Don SUNDQUIST, et al.
United States District Court, M.D. Tennessee, Nashville Division.
Donald Edward Dawson, Nashville, TN, for plaintiff.
Joseph F. Whalen, III, Nashville, TN, for defendant.
ORDER
CAMPBELL, District Judge.
Pending before the Court is a Motion For Temporary Restraining Order (Docket No. 3) and Memorandum In Support Of Motion For Temporary Restraining Order (Docket No. 4). For the reasons stated herein, the Motion is DENIED.
I. CLAIMS
Plaintiff Philip Ray Workman has filed this action pursuant to 42 U.S.C. § 1983, as well as other authorities (Complaint, at ¶ 5 (Docket No. 1)).
Workman argues that the Court should grant his Motion for a Temporary Restraining Order (TRO) to stay his execution pending completion of an investigation by the Inter-American Commission on Human Rights ["IACHR"] as to whether Workman's conviction and sentence constitute a violation of human rights. According to the Plaintiff, the IACHR was established in 1960 as an autonomous entity of the Organization of American States ["OAS"]. The United States was a founding member of OAS in 1948.
Workman contends that permitting his execution without allowing him to exhaust *872 all of his remedies in the Inter-American system would violate his federal and state constitutional rights to due process; the open courts provision of the Tennessee Constitution, the Supremacy Clause of the United States Constitution, the OAS Charter, and customary international law.

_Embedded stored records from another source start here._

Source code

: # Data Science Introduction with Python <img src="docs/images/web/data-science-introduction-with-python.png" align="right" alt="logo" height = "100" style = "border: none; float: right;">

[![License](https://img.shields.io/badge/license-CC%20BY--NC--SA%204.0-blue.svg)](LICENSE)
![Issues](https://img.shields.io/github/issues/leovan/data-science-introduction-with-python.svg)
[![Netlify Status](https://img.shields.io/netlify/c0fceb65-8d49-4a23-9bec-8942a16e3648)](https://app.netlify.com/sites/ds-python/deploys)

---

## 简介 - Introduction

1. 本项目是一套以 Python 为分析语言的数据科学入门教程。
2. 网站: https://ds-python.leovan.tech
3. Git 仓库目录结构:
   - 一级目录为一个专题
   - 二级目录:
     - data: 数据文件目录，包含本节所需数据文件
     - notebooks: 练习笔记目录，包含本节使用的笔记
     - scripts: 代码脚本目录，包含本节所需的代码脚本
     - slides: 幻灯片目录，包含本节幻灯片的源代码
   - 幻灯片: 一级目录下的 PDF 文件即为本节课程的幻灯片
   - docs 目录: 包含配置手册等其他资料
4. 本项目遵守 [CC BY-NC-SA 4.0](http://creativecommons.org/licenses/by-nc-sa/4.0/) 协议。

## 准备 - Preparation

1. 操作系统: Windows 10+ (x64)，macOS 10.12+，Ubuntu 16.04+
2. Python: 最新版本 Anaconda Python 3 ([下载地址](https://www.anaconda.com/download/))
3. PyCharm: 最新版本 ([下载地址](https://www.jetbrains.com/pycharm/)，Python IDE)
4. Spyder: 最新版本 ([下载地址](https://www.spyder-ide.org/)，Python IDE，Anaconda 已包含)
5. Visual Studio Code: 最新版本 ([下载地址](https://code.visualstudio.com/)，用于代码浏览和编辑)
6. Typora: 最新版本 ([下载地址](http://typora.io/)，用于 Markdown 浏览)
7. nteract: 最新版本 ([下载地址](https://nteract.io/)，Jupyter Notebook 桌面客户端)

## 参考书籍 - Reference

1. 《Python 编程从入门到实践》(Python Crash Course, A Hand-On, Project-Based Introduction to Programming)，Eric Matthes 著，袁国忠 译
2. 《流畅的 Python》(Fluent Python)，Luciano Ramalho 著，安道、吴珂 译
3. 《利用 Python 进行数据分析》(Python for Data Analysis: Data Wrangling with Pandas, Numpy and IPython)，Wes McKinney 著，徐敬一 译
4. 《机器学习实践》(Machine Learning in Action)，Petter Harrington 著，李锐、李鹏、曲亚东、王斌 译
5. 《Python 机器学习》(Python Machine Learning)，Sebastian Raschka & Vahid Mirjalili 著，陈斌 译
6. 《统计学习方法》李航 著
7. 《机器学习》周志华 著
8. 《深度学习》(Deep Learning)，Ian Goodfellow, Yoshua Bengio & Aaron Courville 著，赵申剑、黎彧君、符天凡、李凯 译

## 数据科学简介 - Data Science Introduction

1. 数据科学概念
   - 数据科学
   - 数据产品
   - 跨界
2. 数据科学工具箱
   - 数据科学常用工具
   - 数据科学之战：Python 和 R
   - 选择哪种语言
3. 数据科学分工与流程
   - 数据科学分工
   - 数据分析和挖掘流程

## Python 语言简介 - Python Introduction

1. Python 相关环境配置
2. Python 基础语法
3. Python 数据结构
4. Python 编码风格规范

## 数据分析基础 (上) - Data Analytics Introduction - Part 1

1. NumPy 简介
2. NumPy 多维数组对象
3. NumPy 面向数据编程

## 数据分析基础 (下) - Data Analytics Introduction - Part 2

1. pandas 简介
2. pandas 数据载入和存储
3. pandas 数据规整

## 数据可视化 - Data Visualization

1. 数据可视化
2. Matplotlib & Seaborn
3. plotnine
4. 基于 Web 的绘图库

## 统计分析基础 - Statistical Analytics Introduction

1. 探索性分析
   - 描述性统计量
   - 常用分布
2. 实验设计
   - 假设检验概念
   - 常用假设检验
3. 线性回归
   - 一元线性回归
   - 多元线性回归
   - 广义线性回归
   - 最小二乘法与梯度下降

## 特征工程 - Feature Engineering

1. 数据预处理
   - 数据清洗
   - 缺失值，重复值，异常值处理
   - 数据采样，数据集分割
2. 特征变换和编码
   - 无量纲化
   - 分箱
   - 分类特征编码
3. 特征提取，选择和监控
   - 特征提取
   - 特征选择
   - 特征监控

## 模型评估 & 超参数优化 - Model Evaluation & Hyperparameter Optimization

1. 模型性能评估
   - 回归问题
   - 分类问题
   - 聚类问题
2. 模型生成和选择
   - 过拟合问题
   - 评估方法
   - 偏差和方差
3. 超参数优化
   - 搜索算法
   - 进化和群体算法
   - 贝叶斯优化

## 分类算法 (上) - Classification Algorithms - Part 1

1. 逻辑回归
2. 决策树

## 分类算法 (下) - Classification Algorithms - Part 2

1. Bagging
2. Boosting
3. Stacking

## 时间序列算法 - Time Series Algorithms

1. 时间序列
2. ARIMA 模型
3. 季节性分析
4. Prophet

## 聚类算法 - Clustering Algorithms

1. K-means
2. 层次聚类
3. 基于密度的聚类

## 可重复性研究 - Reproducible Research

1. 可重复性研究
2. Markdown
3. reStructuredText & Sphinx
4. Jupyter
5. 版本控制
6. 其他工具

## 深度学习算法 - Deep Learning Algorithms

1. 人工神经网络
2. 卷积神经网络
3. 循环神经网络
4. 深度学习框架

II. STANDARD FOR GRANTING A TEMPORARY RESTRAINING ORDER
In determining whether to issue a TRO pursuant to Rule 65 of the Federal Rules of Civil Procedure, the Court is to consider: (1) whether the movant has shown a strong or substantial likelihood of success on the merits; (2) whether irreparable harm will result without an injunction; (3) whether issuance of a preliminary injunction will result in substantial harm to others; and (4) whether the public interest is advanced by the injunction. Michigan State AFL CIO v. Miller, 103 F.3d 1240, 1249 (6th Cir.1997).
III. DISCUSSION
Plaintiff has not identified any international obligation of the United States that prohibits imposition of the death penalty. In Roach v. Aiken, 781 F.2d 379, 380-81 (4th Cir.1986), the Fourth Circuit rejected Plaintiff's request to stay an execution pending a ruling by the IACHR that execution of man who committed a criminal offense while under the age of 18 was prohibited by international law. The court found that consideration of this issue by the IACHR was an insufficient reason to stay the petitioner's execution. Id. The court noted that "we are not advised that the United States has any treaty obligation which would require the enforcement, in the domestic courts of this nation, state and federal, of any future decision of the Commission favorable to Roach." Id.

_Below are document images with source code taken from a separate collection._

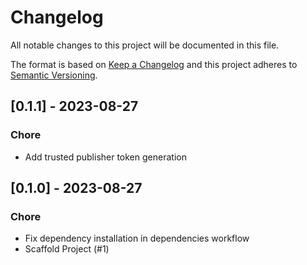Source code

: # Changelog

All notable changes to this project will be documented in this file.

The format is based on [Keep a Changelog](http://keepachangelog.com/en/1.0.0/)
and this project adheres to [Semantic Versioning](http://semver.org/spec/v2.0.0.html).

<!-- insertion marker -->
## [0.1.1] - 2023-08-27

### Chore

- Add trusted publisher token generation

## [0.1.0] - 2023-08-27

### Chore

- Fix dependency installation in dependencies workflow
- Scaffold Project (#1)

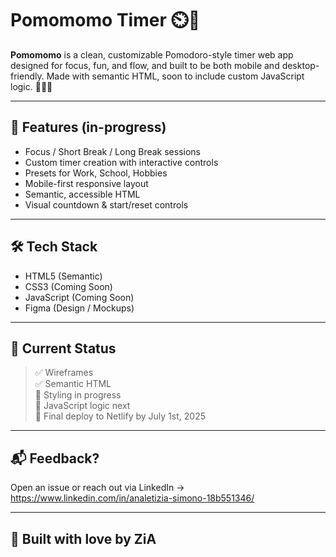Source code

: # Pomomomo Timer ⏲️💫

**Pomomomo** is a clean, customizable Pomodoro-style timer web app designed for focus, fun, and flow, and built to be both mobile and desktop-friendly. Made with semantic HTML, soon to include custom JavaScript logic. 👩‍💻💅

---

## 🚀 Features (in-progress)
- Focus / Short Break / Long Break sessions
- Custom timer creation with interactive controls
- Presets for Work, School, Hobbies
- Mobile-first responsive layout
- Semantic, accessible HTML
- Visual countdown & start/reset controls

---

## 🛠️ Tech Stack
- HTML5 (Semantic)
- CSS3 (Coming Soon)
- JavaScript (Coming Soon)
- Figma (Design / Mockups)

---

## 🧪 Current Status
> ✅ Wireframes  
> ✅ Semantic HTML  
> 🔄 Styling in progress  
> 🧠 JavaScript logic next  
> 🚀 Final deploy to Netlify by July 1st, 2025

---

## 📬 Feedback?
Open an issue or reach out via LinkedIn -> https://www.linkedin.com/in/analetizia-simono-18b551346/

---

## 🖤 Built with love by ZiA

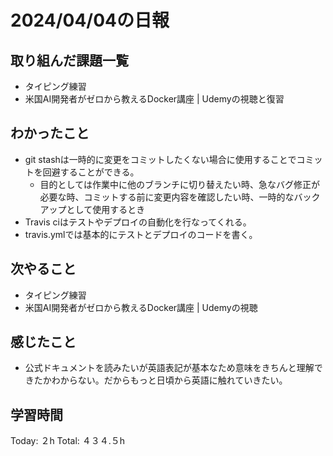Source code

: # 2024/04/04の日報
## 取り組んだ課題一覧
* タイピング練習
* 米国AI開発者がゼロから教えるDocker講座 | Udemyの視聴と復習
## わかったこと
* git stashは一時的に変更をコミットしたくない場合に使用することでコミットを回避することができる。
  *  目的としては作業中に他のブランチに切り替えたい時、急なバグ修正が必要な時、コミットする前に変更内容を確認したい時、一時的なバックアップとして使用するとき
*  Travis ciはテストやデプロイの自動化を行なってくれる。
*  travis.ymlでは基本的にテストとデプロイのコードを書く。   
## 次やること
* タイピング練習
* 米国AI開発者がゼロから教えるDocker講座 | Udemyの視聴
## 感じたこと
* 公式ドキュメントを読みたいが英語表記が基本なため意味をきちんと理解できたかわからない。だからもっと日頃から英語に触れていきたい。
##  学習時間
Today: ２h
Total: ４３４.５h
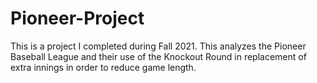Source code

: # Pioneer-Project
This is a project I completed during Fall 2021. This analyzes the Pioneer Baseball League and their use of the Knockout Round in replacement of extra innings in order to reduce game length.
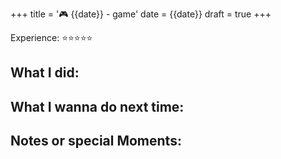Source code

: +++
title = '🎮 {{date}} - game'
date = {{date}}
draft = true
+++

Experience: ⭐⭐⭐⭐⭐

What I did:
- 

What I wanna do next time:
- 

Notes or special Moments:
-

In Jamison v. Collins, 100 F.Supp.2d 647, 765-66 (S.D.Ohio 2000), the court, in responding to a similar argument, explained that it had found "no indication that the international obligations of the United States compel elimination of capital punishment." Specifically, with regard to the OAS Charter, the court explained that the Charter "makes no mention of capital punishment in its articles" and "lacks the power to prohibit the death penalty in the United States." Id. As the court noted:
When the United States ratified the OAS Charter, it did so:
with the reservation that none of its provisions shall be considered as enlarging the powers of the Federal Government of the United States or limiting the powers of the several states of the Federal Union with respect to any matters recognized in the Constitution as being within the reserved powers of the several states.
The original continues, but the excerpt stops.